A carbon footprint is the sum of all direct and indirect greenhouse gas (GHG) emissions which are produced throughout the lifecycle of a product and are expressed in carbon dioxide equivalents (CO₂e).⁸ These data should inform the value proposition of a product when considering the ‘triple bottom line’ approach to social, financial and environmental impacts. Similar work has been undertaken to assess anaesthetic drugs, laryngoscopes and surgical techniques, as summarised by McGain et al.^9,10 In this study, we aimed to calculate the carbon footprint per use of Bubble-PAPR™. Our objectives were to estimate the carbon footprint over its lifecycle, including associated consumables, based on anticipated usage and alternative disposal scenarios.

Methods

The carbon footprint of each component of Bubble-PAPR™ was estimated using a bottom-up (attributional) carbon footprint analysis. This type of analysis takes account of the extraction of raw materials, manufacturing, transport and disposal of the components.¹¹ Once introduced to the hospital environment, a detailed use-case analysis was undertaken (IRAS ID:288493; REC Ref:21/WA/0018; ClinicalTrials.gov NCT04681365). The results of this part of the project have been reported elsewhere; all available information from the implementation study was used to inform the carbon footprint.⁷

The Bubble-PAPR™ consists of several reusable elements and a single-use polyvinyl chloride (PVC) hood. The re-usable elements include a neck collar made from integral skin polyurethane foam (a material with a foam core and a smooth outer skin, also used to create operating theatre table mattresses). The collar draws air in through a filter via an impellor powered by an external battery. The semi-rigid hood is pulled over the collar before donning and is secured by integrated straps. When worn, the hood fully encircles the wearer’s head. See www.bubble-papr.com and Figure 1.⁶ The reusable elements are cleaned with a disinfectant wipe before and after use. The implementation study used Clinell^® Universal Wipes (GAMA Healthcare, Hemel Hempstead, UK), supplied in packs of 200.⁷ The single-use hood is destroyed during doffing.

Figure 1.

Annotated schematic of the Bubble-PAPR™.

A spreadsheet package (Google sheets, Google LLC, Mountain View, California, USA) was used to perform the calculations. Specialised lifecycle assessment software (e.g. SimaPro, PRé Sustainability BV, Amersfoort, Netherlands) was not used.

Materials

The material compositions of the Bubble-PAPR™ collar were obtained from the prototype manufacturer and/or by examination. The hood is made of high-grade PVC which can be recycled following doffing directly into a specific container. An external lithium polymer battery is used to power the collar.

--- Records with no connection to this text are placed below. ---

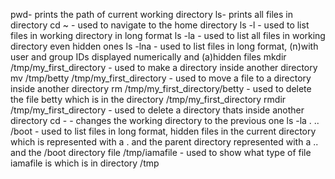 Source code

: pwd- prints the path of current working directory
ls- prints all files in directory
cd ~ - used to navigate to the home directory
ls -l - used to list files in working directory in long format
ls -la - used to list all files in working directory even hidden ones
ls -lna - used to list files in long format, (n)with user and group IDs displayed numerically and (a)hidden files
mkdir /tmp/my_first_directory - used to make a directory inside another directory
mv /tmp/betty /tmp/my_first_directory - used to move a file to a directory inside another directory
rm /tmp/my_first_directory/betty - used to delete the file betty which is in the directory /tmp/my_first_directory
rmdir /tmp/my_first_directory - used to delete a directory thats inside another directory
cd - - changes the working directory to the previous one
ls -la . .. /boot - used to list files in long format, hidden files in the current directory which is represented with a . and the parent directory represented with a .. and the /boot directory
file /tmp/iamafile - used to show what type of file iamafile is which is in directory /tmp
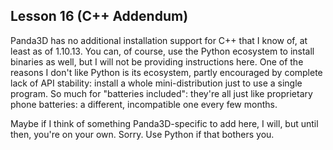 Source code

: Lesson 16 (C++ Addendum)
------------------------

Panda3D has no additional installation support for C++ that I know of,
at least as of 1.10.13.  You can, of course, use the Python ecosystem
to install binaries as well, but I will not be providing instructions
here.  One of the reasons I don't like Python is its ecosystem, partly
encouraged by complete lack of API stability:  install a whole
mini-distribution just to use a single program.  So much for
"batteries included": they're all just like proprietary phone
batteries:  a different, incompatible one every few months.

Maybe if I think of something Panda3D-specific to add here, I will,
but until then, you're on your own.  Sorry.  Use Python if that
bothers you.
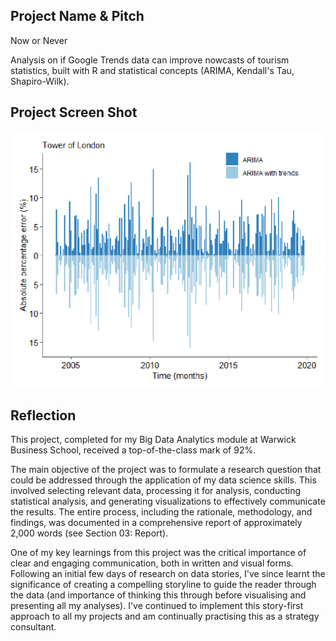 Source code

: ## Project Name & Pitch

Now or Never 

Analysis on if Google Trends data can improve nowcasts of tourism statistics, built with R and statistical concepts (ARIMA, Kendall's Tau, Shapiro-Wilk).

## Project Screen Shot

![alt text](https://github.com/jonathanyang7/adaptive-nowcasting/blob/34b3f98e1aa21c2de4bfc469b4ff9e1a9cb11628/03.%20Report/ARIMA_results_Tower_of_London.png?raw=true)

## Reflection

This project, completed for my Big Data Analytics module at Warwick Business School, received a top-of-the-class mark of 92%.

The main objective of the project was to formulate a research question that could be addressed through the application of my data science skills. This involved selecting relevant data, processing it for analysis, conducting statistical analysis, and generating visualizations to effectively communicate the results. The entire process, including the rationale, methodology, and findings, was documented in a comprehensive report of approximately 2,000 words (see Section 03: Report).

One of my key learnings from this project was the critical importance of clear and engaging communication, both in written and visual forms. Following an initial few days of research on data stories, I've since learnt the significance of creating a compelling storyline to guide the reader through the data (and importance of thinking this through before visualising and presenting all my analyses). I've continued to implement this story-first approach to all my projects and am continually practising this as a strategy consultant.
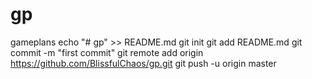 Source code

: # gp
gameplans
echo "# gp" >> README.md
git init
git add README.md
git commit -m "first commit"
git remote add origin https://github.com/BlissfulChaos/gp.git
git push -u origin master
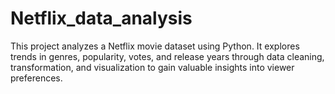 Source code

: # Netflix_data_analysis
This project analyzes a Netflix movie dataset using Python. It explores trends in genres, popularity, votes, and release years through data cleaning, transformation, and visualization to gain valuable insights into viewer preferences.         
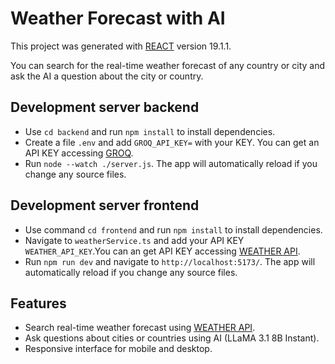 # Weather Forecast with AI

This project was generated with [REACT](https://react.dev/) version 19.1.1. 

You can search for the real-time weather forecast of any country or city and ask the AI ​​a question about the city or country.

## Development server backend

- Use `cd backend` and run `npm install` to install dependencies.
- Create a file `.env` and add `GROQ_API_KEY=` with your KEY. You can get an API KEY accessing [GROQ](https://groq.com/).
- Run `node --watch ./server.js`. The app will automatically reload if you change any source files.

## Development server frontend

- Use command `cd frontend` and run `npm install` to install dependencies.
- Navigate to `weatherService.ts` and add your API KEY `WEATHER_API_KEY`.You can an get API KEY accessing [WEATHER API](https://www.weatherapi.com/).
- Run `npm run dev` and navigate to `http://localhost:5173/`. The app will automatically reload if you change any source files.

## Features 

- Search real-time weather forecast using [WEATHER API](https://www.weatherapi.com/).
- Ask questions about cities or countries using AI (LLaMA 3.1 8B Instant).
- Responsive interface for mobile and desktop. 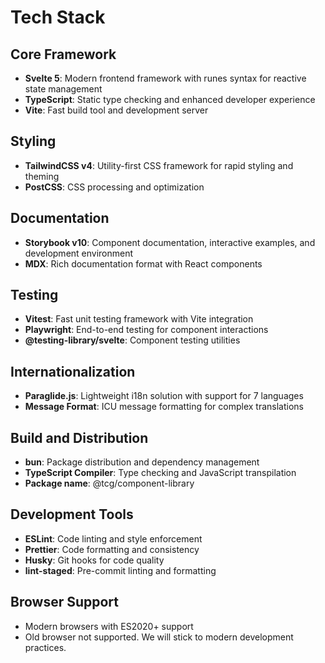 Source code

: # Tech Stack

## Core Framework
- **Svelte 5**: Modern frontend framework with runes syntax for reactive state management
- **TypeScript**: Static type checking and enhanced developer experience
- **Vite**: Fast build tool and development server

## Styling
- **TailwindCSS v4**: Utility-first CSS framework for rapid styling and theming
- **PostCSS**: CSS processing and optimization

## Documentation
- **Storybook v10**: Component documentation, interactive examples, and development environment
- **MDX**: Rich documentation format with React components

## Testing
- **Vitest**: Fast unit testing framework with Vite integration
- **Playwright**: End-to-end testing for component interactions
- **@testing-library/svelte**: Component testing utilities

## Internationalization
- **Paraglide.js**: Lightweight i18n solution with support for 7 languages
- **Message Format**: ICU message formatting for complex translations

## Build and Distribution
- **bun**: Package distribution and dependency management
- **TypeScript Compiler**: Type checking and JavaScript transpilation
- **Package name**: @tcg/component-library

## Development Tools
- **ESLint**: Code linting and style enforcement
- **Prettier**: Code formatting and consistency
- **Husky**: Git hooks for code quality
- **lint-staged**: Pre-commit linting and formatting

## Browser Support
- Modern browsers with ES2020+ support
- Old browser not supported. We will stick to modern development practices. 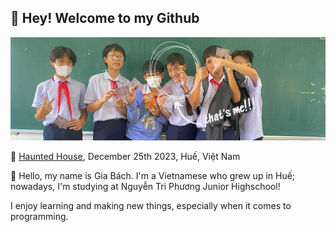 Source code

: ## 👋 Hey! Welcome to my Github

![image](./imgs/nguyengiabach1201-background.jpeg)

📸 [Haunted House](https://github.com/artium-team/NTP-Haunted-House), December 25th 2023, Huế, Việt Nam

👋 Hello, my name is Gia Bách. I'm a Vietnamese who grew up in Huế; nowadays, I'm studying at Nguyễn Tri Phương Junior Highschool! 

I enjoy learning and making new things, especially when it comes to programming.

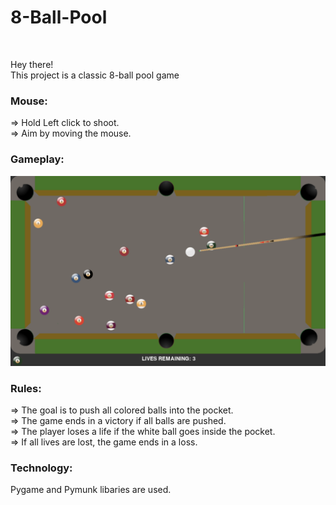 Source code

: <h1>8-Ball-Pool</h1>

<br>


Hey there!<br>
This project is a classic 8-ball pool game<br>



<h3>Mouse:</h3>
=> Hold Left click to shoot.<br>
=> Aim by moving the mouse.<br>

<h3>Gameplay:</h3>
<img src="/game.png" style="width: 600px;"></img>


<h3>Rules:</h3>
=> The goal is to push all colored balls into the pocket.<br>
=> The game ends in a victory if all balls are pushed.<br>
=> The player loses a life if the white ball goes inside the pocket.<br>
=> If all lives are lost, the game ends in a loss.<br>

<h3>Technology:</h3>

Pygame and Pymunk libaries are used.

The Inventory of Carbon and Energy (ICE) Summary, V3.0 and UK Government Greenhouse Gas conversion factors for company reporting 2021 databases were used to select the closest material match to calculate the weight-based carbon footprint of each item over its lifecycle.^12,13 These values, together with information on the expected usage of each component, were used to calculate the estimated carbon footprints.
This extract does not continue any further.